A working example for the second case, which is the main focus of this issue, is the following scenario: In the CMI Healthy Brain Network project, subjects watch the Present movie during fMRI and EEG sessions, among other tasks (see a sample of the EEG-BIDS dataset).

The events for the Present movie are limited to the start and stop of the video: onset duration sample value event_code
0.000 0.002 0 9999 9999
2.034 0.002 1017 video_start 84
205.098 0.002 102549 video_stop 104

However, it is clear that a movie contains far more events, and researchers would desire to provide their annotations based on their application. As a straightforward example, we identified the shot transition events and quantified the Log Luminance Ratio of this shot transition. The file included in the dataset as stimuli/the_present_stimulus-LogLumRatio.tsv:

onset duration shot_number LLR
0 n/a video_start video_start
0 7.25 1 n/a
7.25 3.542 2 -1.557820733
10.792 5.208 3 0.3358234903
16 5 4 -0.03306866929
21 4.208 5 -0.2070276568
... ... ... ...
165.25 6.667 55 -0.2270603551
171.917 31.292 56 0.1188704433
203.208 n/a video_stop video_stop

To merge the _stimulus.tsv into the _events.tsv after the initial import process (i.e., remodeling the events table) into EEGLAB, I have made a function that:

  1. gets the EEG structure, the _stimulus.tsv, and the names of the columns for extension,
  2. finds the common event names (here, video_start and video_stop) between the value column and the mentioned columns for extension,
  3. compares/corrects the timelines of the common events,
  4. merges the events of the _stimulus.tsv
  5. recreates EEG.event structure

This implementation is far from perfect, but it could serve as a working example of the implications of this mechanism for large and very large datasets. The Healthy Brain Network Project spans over 7000 subjects with EEG and fMRI, and this mechanism will help dynamically use event annotations based on the research's use case.

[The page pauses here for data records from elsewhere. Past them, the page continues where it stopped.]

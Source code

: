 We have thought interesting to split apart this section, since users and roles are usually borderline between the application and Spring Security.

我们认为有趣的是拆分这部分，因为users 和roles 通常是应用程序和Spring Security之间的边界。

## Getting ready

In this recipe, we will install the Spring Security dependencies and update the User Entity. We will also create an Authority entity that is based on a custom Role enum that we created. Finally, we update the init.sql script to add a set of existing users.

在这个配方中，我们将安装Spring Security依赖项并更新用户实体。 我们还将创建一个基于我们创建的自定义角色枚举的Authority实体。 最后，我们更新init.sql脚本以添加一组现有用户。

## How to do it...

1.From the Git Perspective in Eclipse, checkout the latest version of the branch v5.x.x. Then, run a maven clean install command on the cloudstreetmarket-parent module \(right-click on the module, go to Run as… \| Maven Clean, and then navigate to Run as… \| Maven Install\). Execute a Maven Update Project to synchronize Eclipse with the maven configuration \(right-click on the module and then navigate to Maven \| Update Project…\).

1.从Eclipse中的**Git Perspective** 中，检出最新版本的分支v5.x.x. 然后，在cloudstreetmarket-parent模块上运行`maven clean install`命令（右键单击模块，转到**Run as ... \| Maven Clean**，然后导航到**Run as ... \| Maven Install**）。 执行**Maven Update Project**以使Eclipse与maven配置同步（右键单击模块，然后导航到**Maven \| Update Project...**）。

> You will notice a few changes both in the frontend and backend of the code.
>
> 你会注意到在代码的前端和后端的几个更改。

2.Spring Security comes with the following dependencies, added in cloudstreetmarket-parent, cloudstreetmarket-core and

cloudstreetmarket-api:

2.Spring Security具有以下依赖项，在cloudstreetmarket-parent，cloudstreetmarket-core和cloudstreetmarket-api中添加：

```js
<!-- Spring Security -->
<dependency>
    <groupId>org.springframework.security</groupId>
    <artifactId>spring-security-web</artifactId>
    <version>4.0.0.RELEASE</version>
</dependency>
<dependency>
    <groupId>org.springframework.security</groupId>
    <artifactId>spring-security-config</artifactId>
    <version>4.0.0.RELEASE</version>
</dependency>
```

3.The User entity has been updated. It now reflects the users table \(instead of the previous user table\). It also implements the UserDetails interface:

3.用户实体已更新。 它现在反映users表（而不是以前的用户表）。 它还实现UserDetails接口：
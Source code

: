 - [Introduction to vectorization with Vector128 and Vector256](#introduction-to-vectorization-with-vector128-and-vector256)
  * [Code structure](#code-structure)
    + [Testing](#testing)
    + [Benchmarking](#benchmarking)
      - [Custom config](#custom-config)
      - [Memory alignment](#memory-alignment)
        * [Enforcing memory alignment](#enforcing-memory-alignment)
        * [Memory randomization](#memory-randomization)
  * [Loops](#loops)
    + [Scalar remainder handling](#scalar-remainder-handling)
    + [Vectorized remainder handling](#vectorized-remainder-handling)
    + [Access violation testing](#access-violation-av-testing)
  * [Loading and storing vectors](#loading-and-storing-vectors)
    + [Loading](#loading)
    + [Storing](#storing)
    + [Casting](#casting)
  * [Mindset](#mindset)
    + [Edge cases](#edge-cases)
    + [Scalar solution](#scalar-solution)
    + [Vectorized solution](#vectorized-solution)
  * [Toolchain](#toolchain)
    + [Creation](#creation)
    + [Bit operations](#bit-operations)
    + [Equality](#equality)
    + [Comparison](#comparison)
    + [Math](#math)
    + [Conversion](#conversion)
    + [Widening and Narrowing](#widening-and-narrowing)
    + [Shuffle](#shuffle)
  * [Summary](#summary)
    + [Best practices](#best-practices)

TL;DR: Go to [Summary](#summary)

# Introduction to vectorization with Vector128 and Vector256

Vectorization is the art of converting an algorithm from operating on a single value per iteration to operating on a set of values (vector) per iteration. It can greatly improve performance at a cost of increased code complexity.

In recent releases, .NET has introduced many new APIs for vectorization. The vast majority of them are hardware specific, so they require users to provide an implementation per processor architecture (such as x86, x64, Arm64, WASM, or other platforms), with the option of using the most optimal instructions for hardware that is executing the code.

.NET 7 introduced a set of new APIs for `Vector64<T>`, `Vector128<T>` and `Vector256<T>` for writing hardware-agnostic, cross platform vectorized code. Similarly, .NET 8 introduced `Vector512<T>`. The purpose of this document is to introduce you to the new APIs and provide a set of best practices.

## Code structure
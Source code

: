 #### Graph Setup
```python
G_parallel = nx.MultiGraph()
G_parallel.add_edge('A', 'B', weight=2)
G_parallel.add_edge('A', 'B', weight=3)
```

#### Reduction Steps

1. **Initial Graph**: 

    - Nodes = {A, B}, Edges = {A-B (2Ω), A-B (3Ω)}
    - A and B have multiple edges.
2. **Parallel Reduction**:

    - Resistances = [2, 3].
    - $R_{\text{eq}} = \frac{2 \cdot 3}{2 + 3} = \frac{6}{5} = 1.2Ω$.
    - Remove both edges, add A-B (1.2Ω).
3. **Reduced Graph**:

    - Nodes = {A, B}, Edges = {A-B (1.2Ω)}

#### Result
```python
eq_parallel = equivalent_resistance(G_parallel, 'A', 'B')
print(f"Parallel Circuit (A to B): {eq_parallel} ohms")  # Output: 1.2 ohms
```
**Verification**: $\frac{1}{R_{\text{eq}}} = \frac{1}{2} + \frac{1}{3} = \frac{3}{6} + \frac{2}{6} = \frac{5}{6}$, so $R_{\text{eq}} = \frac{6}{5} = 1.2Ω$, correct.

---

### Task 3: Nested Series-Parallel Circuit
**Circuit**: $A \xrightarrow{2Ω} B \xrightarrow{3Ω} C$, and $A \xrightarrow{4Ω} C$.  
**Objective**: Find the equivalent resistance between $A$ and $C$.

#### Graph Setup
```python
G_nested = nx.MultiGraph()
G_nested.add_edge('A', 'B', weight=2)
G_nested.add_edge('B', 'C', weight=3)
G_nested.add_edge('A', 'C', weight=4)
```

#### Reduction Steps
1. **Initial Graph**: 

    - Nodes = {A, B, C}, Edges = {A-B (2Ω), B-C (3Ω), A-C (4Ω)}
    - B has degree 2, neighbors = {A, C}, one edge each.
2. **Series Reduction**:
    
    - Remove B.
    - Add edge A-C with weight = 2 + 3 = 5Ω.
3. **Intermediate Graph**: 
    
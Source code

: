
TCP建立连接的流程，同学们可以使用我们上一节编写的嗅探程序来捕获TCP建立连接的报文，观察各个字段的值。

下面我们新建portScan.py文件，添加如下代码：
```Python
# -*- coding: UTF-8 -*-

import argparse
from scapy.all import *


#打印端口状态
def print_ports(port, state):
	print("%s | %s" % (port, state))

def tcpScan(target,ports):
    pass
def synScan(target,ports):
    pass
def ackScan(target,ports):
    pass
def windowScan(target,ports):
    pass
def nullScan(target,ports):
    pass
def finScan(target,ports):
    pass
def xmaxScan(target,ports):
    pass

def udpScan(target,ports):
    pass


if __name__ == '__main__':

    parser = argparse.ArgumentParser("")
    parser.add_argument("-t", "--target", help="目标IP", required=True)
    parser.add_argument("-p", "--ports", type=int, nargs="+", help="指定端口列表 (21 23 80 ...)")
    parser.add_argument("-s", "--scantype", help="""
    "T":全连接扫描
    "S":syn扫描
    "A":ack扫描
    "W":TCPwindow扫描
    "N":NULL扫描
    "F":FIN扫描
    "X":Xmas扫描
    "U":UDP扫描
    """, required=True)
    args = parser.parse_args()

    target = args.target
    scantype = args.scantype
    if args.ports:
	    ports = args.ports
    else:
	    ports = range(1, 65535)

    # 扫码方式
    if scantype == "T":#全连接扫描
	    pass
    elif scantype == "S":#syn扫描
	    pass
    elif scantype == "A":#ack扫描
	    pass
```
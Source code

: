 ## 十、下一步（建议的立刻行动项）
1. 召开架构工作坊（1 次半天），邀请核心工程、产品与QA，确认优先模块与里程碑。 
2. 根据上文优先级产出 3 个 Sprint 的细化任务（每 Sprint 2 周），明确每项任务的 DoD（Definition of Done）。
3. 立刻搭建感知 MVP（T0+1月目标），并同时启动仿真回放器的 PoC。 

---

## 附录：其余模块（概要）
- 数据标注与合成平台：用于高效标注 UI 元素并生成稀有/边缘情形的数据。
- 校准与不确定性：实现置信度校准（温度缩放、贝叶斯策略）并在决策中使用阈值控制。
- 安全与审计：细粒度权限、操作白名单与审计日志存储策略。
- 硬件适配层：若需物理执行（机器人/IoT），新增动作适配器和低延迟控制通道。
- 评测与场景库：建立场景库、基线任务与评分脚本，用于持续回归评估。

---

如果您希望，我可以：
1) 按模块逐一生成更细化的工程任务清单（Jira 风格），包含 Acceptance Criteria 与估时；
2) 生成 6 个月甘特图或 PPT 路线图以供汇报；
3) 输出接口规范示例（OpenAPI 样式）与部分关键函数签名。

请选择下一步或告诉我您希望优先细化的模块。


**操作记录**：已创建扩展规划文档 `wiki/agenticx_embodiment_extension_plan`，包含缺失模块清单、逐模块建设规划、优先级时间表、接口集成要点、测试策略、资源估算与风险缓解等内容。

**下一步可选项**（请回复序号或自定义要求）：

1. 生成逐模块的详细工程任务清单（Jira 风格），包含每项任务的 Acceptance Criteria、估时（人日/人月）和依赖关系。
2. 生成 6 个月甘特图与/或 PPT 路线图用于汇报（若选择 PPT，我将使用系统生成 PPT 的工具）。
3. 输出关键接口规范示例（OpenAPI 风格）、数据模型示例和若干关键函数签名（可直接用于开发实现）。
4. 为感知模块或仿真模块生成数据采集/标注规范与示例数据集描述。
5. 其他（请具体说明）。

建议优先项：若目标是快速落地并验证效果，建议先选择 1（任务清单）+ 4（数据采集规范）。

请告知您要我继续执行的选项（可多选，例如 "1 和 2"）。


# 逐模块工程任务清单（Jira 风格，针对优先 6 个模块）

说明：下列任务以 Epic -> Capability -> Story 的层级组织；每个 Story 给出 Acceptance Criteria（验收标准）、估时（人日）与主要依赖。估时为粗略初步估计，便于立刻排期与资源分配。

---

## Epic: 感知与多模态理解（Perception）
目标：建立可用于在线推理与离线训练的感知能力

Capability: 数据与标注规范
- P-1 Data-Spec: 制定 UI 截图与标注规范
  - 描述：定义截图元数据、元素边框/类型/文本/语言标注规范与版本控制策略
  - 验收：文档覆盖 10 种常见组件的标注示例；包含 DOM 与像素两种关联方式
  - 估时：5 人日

adelavega commented 8 months ago

I haven't had time to look at the entire proposal in detail, but overall the concept of annotating stimuli seperately from the _events.tsv file seems like a reasonable proposal, as it allows for the inclusion of detailed stimuli annotations, without fundumentally changing the way _events.tsv works

neuromechanist commented 4 months ago

Following 4/12's conversations with @Remi-Gau, @adelavega, @yarikoptic, @arnodelorme and @dungscout96, there is quite an enthusiasm to provide structure for the stimuli/ directory.

@yarikoptic and I jotted on the Google Doc to modify the suggestions to a (directory-less) BIDS naming structure, which also follows the ideas in #751.

Based on the Google Doc example, here is a draft suggestion:

stim-present_???.mp4|mkv|jpg|png
stim-present_???.json 
[stim-present_annot-loglum_events.tsv]
[stim-present_annot-loglum_events.json]
…
stimuli.tsv
stimuli.json

TODO:

CC @VisLab, @dorahermes, and @monique2208 for comment.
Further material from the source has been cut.